Scher has been the recipient of hundreds of industry honors including the National Design Award and the AIGA medal. She is an established artist exhibiting worldwide, and her designs are in the permanent collections of the Museum of Modern Art, the Cooper Hewitt National Design Museum, the Library of Congress, the Victoria and Albert Museum, and other institutions. A documentary on Scher and her work can be seen in the Netflix series “Abstract: The Art of Design.” In her interview with Julia, Paula talks about being in a place where one can allow mistakes to happen, advising those just starting their careers to pick a place to work where they can truly learn.
JG: How did your interest in all things design first develop?
PS: I didn’t really understand what design was - I was just making things and making up things. I was the school publicity chair in high school, and I used to make all the posters for proms and football games and all these events I myself never went to [laughs]. That was my role in life, and I just thought I was good at art.
How did you decide to study it and what did you learn in doing so?

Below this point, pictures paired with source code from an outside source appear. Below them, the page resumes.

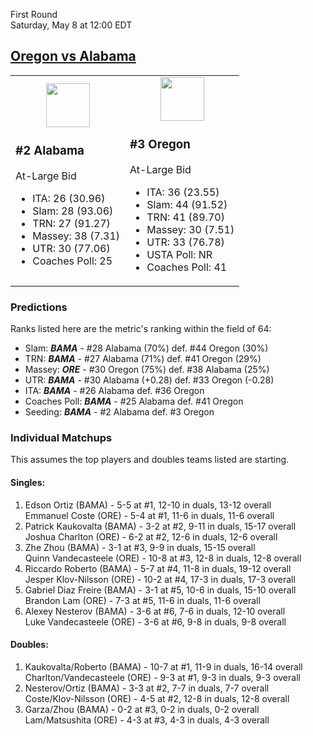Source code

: First Round  
Saturday, May 8 at 12:00 EDT
## [Oregon vs Alabama](https://www.ncaa.com/game/5833400) 

<table><tr><td>  

<center><a href="../index.md"><img src="https://www.ncaa.com/sites/default/files/images/logos/schools/a/alabama.70.png" width="70" height="70" /></a></center>  

### #2 Alabama  

At-Large Bid  
- ITA: 26 (30.96)  
- Slam: 28 (93.06)  
- TRN: 27 (91.27)  
- Massey: 38 (7.31)  
- UTR: 30 (77.06)  
- Coaches Poll: 25  

</td><td>  

<center><a href="../index.md"><img src="https://www.ncaa.com/sites/default/files/images/logos/schools/o/oregon.70.png" width="70" height="70" /></a></center>  

### #3 Oregon  

At-Large Bid  
- ITA: 36 (23.55)  
- Slam: 44 (91.52)  
- TRN: 41 (89.70)  
- Massey: 30 (7.51)  
- UTR: 33 (76.78)  
- USTA Poll: NR  
- Coaches Poll: 41  

</td></tr></table>  

### Predictions  

Ranks listed here are the metric's ranking within the field of 64:  
- Slam: ***BAMA*** - #28 Alabama (70%) def. #44 Oregon (30%)  
- TRN: ***BAMA*** - #27 Alabama (71%) def. #41 Oregon (29%)  
- Massey: ***ORE*** - #30 Oregon (75%) def. #38 Alabama (25%)  
- UTR: ***BAMA*** - #30 Alabama (+0.28) def. #33 Oregon (-0.28)  
- ITA: ***BAMA*** - #26 Alabama def. #36 Oregon  
- Coaches Poll: ***BAMA*** - #25 Alabama def. #41 Oregon  
- Seeding: ***BAMA*** - #2 Alabama def. #3 Oregon  

### Individual Matchups  

This assumes the top players and doubles teams listed are starting.  

#### Singles:  
1. Edson Ortiz (BAMA) - 5-5 at #1, 12-10 in duals, 13-12 overall  
   Emmanuel Coste (ORE) - 5-4 at #1, 11-6 in duals, 11-6 overall
2. Patrick Kaukovalta (BAMA) - 3-2 at #2, 9-11 in duals, 15-17 overall  
   Joshua Charlton (ORE) - 6-2 at #2, 12-6 in duals, 12-6 overall
3. Zhe Zhou (BAMA) - 3-1 at #3, 9-9 in duals, 15-15 overall  
   Quinn Vandecasteele (ORE) - 10-8 at #3, 12-8 in duals, 12-8 overall
4. Riccardo Roberto (BAMA) - 5-7 at #4, 11-8 in duals, 19-12 overall  
   Jesper Klov-Nilsson (ORE) - 10-2 at #4, 17-3 in duals, 17-3 overall
5. Gabriel Diaz Freire (BAMA) - 3-1 at #5, 10-6 in duals, 15-10 overall  
   Brandon Lam (ORE) - 7-3 at #5, 11-6 in duals, 11-6 overall
6. Alexey Nesterov (BAMA) - 3-6 at #6, 7-6 in duals, 12-10 overall  
   Luke Vandecasteele (ORE) - 3-6 at #6, 9-8 in duals, 9-8 overall

#### Doubles:  
1. Kaukovalta/Roberto (BAMA) - 10-7 at #1, 11-9 in duals, 16-14 overall  
   Charlton/Vandecasteele (ORE) - 9-3 at #1, 9-3 in duals, 9-3 overall
2. Nesterov/Ortiz (BAMA) - 3-3 at #2, 7-7 in duals, 7-7 overall  
   Coste/Klov-Nilsson (ORE) - 4-5 at #2, 12-8 in duals, 12-8 overall
3. Garza/Zhou (BAMA) - 0-2 at #3, 0-2 in duals, 0-2 overall  
   Lam/Matsushita (ORE) - 4-3 at #3, 4-3 in duals, 4-3 overall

I never had any question about what it is that I wanted to do - I always knew that I wanted to be an artist. I was drawing and painting from the time I was a little kid, so I applied to art school. I didn’t really learn about design - I had a basic design course based on the Swiss methodology, the Bauhaus method of teaching, you know the black square on white space. I hated it, and was pretty terrible at it! Then, I realized that I was pretty terrible at almost everything I did in art school - there were people who drew better than me, painted better than me, sculpted better than me, everything.

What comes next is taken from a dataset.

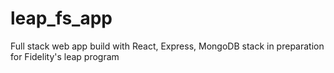 # leap_fs_app
Full stack web app build with React, Express, MongoDB stack in preparation for Fidelity's leap program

In the second semester of my sophomore year though, I took a course called Graphic Design! I didn’t know what it was - I thought it was about being neat, which is what my first basic design course was about, and I was sloppy, so I wasn’t very good at it. But I found out that graphic design wasn’t about that, it was about ideas.

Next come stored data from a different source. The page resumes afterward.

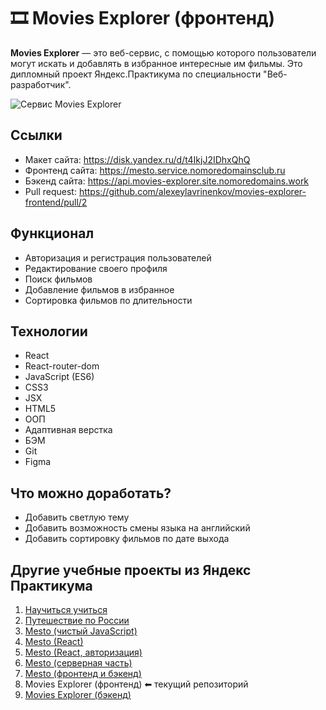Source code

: # 🎞️ Movies Explorer (фронтенд)
**Movies Explorer** — это веб-сервис, с помощью которого пользователи могут искать и добавлять в избранное интересные им фильмы. Это дипломный проект Яндекс.Практикума по специальности "Веб-разработчик".

![Сервис Movies Explorer](https://user-images.githubusercontent.com/100028583/220186543-8d8f2041-47a3-4f82-adc0-31066b84f7ed.png)

## Ссылки
* Макет сайта: https://disk.yandex.ru/d/t4IkjJ2IDhxQhQ
* Фронтенд сайта: https://mesto.service.nomoredomainsclub.ru
* Бэкенд сайта: https://api.movies-explorer.site.nomoredomains.work
* Pull request: https://github.com/alexeylavrinenkov/movies-explorer-frontend/pull/2

## Функционал
* Авторизация и регистрация пользователей
* Редактирование своего профиля
* Поиск фильмов
* Добавление фильмов в избранное
* Сортировка фильмов по длительности

## Технологии
* React
* React-router-dom
* JavaScript (ES6)
* CSS3
* JSX
* HTML5
* ООП
* Адаптивная верстка
* БЭМ
* Git
* Figma

## Что можно доработать?
* Добавить светлую тему
* Добавить возможность смены языка на английский
* Добавить сортировку фильмов по дате выхода

## Другие учебные проекты из Яндекс Практикума
1. [Научиться учиться](https://github.com/alexeylavrinenkov/how-to-learn)
2. [Путешествие по России](https://github.com/alexeylavrinenkov/russian-travel)
3. [Mesto (чистый JavaScript)](https://github.com/alexeylavrinenkov/mesto)
4. [Mesto (React)](https://github.com/alexeylavrinenkov/mesto-react)
5. [Mesto (React, авторизация)](https://github.com/alexeylavrinenkov/react-mesto-auth)
6. [Mesto (серверная часть)](https://github.com/alexeylavrinenkov/express-mesto-gha)
7. [Mesto (фронтенд и бэкенд)](https://github.com/alexeylavrinenkov/react-mesto-api-full)
8. Movies Explorer (фронтенд) ⬅ текущий репозиторий
9. [Movies Explorer (бэкенд)](https://github.com/alexeylavrinenkov/movies-explorer-api)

You’ve lived a few “career lives” before Pentagram. Tell me about how you got your start.
I had a pretty charmed existence, though I didn’t know it at the time. When I started out, I was actually an illustrator, and I went to New York with an illustration portfolio that combined illustration with design. My design was good, my illustration was terrible, but I didn’t really know the difference at the time. I wanted to design and illustrate children’s books, so I went to see a children’s book publisher at Doubleday, and told him an idea for a book. He said, “Go write one.” I did, and I gave him the story and the illustrations - and he lost everything! I felt decimated by that experience.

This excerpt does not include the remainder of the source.